Conditions de travail dégradées : les hôtesses de l'air et stewards de la compagnie Easy Jet se mettent en grève
Ils dénoncent "un cercle vicieux qui ne s'arrête plus depuis un an". À partir de ce vendredi 7 août, les hôtesses de l'air et stewards de la compagnie Easy Jet entament une grève qui devrait durer jusqu'au 2 septembre, à l'appel de trois syndicats qui dénoncent les conditions de travail au sein de la compagnie aérienne.
Gaël Leloup, délégué syndical de l'Union des navigants de l'aviation civile (UNAC) évoque auprès de RTL une "instabilité du planning" qui est devenue au fil du temps "le mode de fonctionnement normal de l'entreprise" : "C'est normal de changer le planning des gens une fois, deux fois, trois, quatre fois dans la même journée.
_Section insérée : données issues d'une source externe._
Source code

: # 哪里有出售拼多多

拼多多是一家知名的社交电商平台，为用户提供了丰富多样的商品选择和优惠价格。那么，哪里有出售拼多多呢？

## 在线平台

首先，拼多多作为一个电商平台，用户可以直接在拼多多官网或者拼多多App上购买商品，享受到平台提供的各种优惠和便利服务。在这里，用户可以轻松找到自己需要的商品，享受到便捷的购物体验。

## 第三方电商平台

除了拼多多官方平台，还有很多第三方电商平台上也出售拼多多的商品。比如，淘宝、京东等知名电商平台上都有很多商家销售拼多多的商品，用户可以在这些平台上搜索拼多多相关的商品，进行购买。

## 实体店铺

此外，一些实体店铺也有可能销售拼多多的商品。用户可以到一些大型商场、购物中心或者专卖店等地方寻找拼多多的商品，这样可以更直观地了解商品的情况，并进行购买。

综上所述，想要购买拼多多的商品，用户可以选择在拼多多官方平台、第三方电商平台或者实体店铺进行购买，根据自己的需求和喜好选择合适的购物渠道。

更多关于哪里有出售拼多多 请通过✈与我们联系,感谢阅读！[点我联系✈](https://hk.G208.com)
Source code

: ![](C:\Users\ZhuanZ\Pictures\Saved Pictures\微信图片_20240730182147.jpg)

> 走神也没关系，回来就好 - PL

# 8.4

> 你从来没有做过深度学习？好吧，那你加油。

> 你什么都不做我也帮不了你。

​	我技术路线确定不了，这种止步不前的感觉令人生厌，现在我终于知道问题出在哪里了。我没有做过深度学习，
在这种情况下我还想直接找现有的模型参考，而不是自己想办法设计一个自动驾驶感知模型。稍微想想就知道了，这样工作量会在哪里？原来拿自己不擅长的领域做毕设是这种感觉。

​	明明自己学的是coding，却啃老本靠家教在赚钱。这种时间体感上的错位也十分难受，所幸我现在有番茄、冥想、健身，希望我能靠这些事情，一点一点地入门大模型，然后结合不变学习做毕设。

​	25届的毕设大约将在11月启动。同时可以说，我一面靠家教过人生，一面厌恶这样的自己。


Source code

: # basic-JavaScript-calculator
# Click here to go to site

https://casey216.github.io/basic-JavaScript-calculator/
Et des dizaines de fois dans le mois aussi. On peut passer du matin au soir, on peut être envoyé trois, quatre jours sur une autre base d'Europe."
Le représentant syndical pointe du doigt un "effet boule de neige" qui affecte les équipes à travers toutes les lignes de la compagnie : "Les problèmes à Porto sont aidés par ceux de Nantes qui vont ensuite aller à Charles de Gaulle, qui vont aller sur notre base."
Des négociations au point mort avec la directionLe personnel en grève dénonce les conséquences d'un tel rythme sur leur vie personnelle, mais aussi sur leur santé : "Ça crée une fatigue. Il y a des gens qui sont en arrêt maladie, d'autres qui sont en burn-out."